The compensatory mechanisms described above are quite effective at maintaining critical organ perfusion even in the face of severe hemorrhage. Animal studies demonstrate complete recovery without intervention in animals bled as much as 40 percent of their estimated blood volumes. However, if the hemorrhage is not controlled, a vicious cycle of increased myocardial work and decreased perfusion eventually develops. Progressive increases in heart rate shorten diastole, with a resultant decrease in myocardial perfusion and oxygenation as well as cardiac filling and output. The low perfusion state increases acidemia, which in turn decreases myocardial contractility.

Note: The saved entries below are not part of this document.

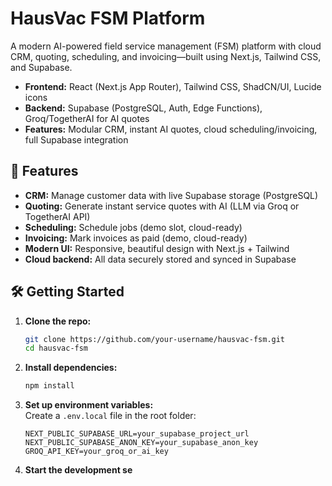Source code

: # HausVac FSM Platform

A modern AI-powered field service management (FSM) platform with cloud CRM, quoting, scheduling, and invoicing—built using Next.js, Tailwind CSS, and Supabase. 

- **Frontend:** React (Next.js App Router), Tailwind CSS, ShadCN/UI, Lucide icons
- **Backend:** Supabase (PostgreSQL, Auth, Edge Functions), Groq/TogetherAI for AI quotes
- **Features:** Modular CRM, instant AI quotes, cloud scheduling/invoicing, full Supabase integration

## 🚀 Features

- **CRM:** Manage customer data with live Supabase storage (PostgreSQL)
- **Quoting:** Generate instant service quotes with AI (LLM via Groq or TogetherAI API)
- **Scheduling:** Schedule jobs (demo slot, cloud-ready)
- **Invoicing:** Mark invoices as paid (demo, cloud-ready)
- **Modern UI:** Responsive, beautiful design with Next.js + Tailwind
- **Cloud backend:** All data securely stored and synced in Supabase

## 🛠️ Getting Started

1. **Clone the repo:**
    ```bash
    git clone https://github.com/your-username/hausvac-fsm.git
    cd hausvac-fsm
    ```

2. **Install dependencies:**
    ```bash
    npm install
    ```

3. **Set up environment variables:**  
   Create a `.env.local` file in the root folder:
    ```
    NEXT_PUBLIC_SUPABASE_URL=your_supabase_project_url
    NEXT_PUBLIC_SUPABASE_ANON_KEY=your_supabase_anon_key
    GROQ_API_KEY=your_groq_or_ai_key
    ```

4. **Start the development se**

Eventually, cardiac output becomes inadequate to maintain cellular oxygen delivery, and characteristic changes occur. The first cellular response to hypoperfusion is an attenuation of the cell membrane and an increase in sodium influx. Adenosine triphosphate (ATP) is utilized to maintain function of the sodium-potassium pump; during periods of low flow, however, it cannot be regenerated in sufficient quantities through the normal oxygen-dependent pathways. As the supply of oxygen and high-energy substrates diminishes, the cells revert to anaerobic metabolism to generate ATP, resulting in the accumulation of lactic acid. As ATP availability decreases, sodium continues to enter the cells, causing progressive swelling first of the cytoplasm, then the endoplasmic reticulum, and finally the mitochondria. Eventually the cells undergo clumping of mitochondria, loss of membrane integrity, and death.
There appears to be a point of no return for individual cells as well as for the overall organism in shock. Although this point is well defined for the cell, the clinician caring for patients in shock is less able to identify this landmark. It has been suggested that a sudden and substantial decrease in oxygen consumption may be a reliable marker of irreversible shock.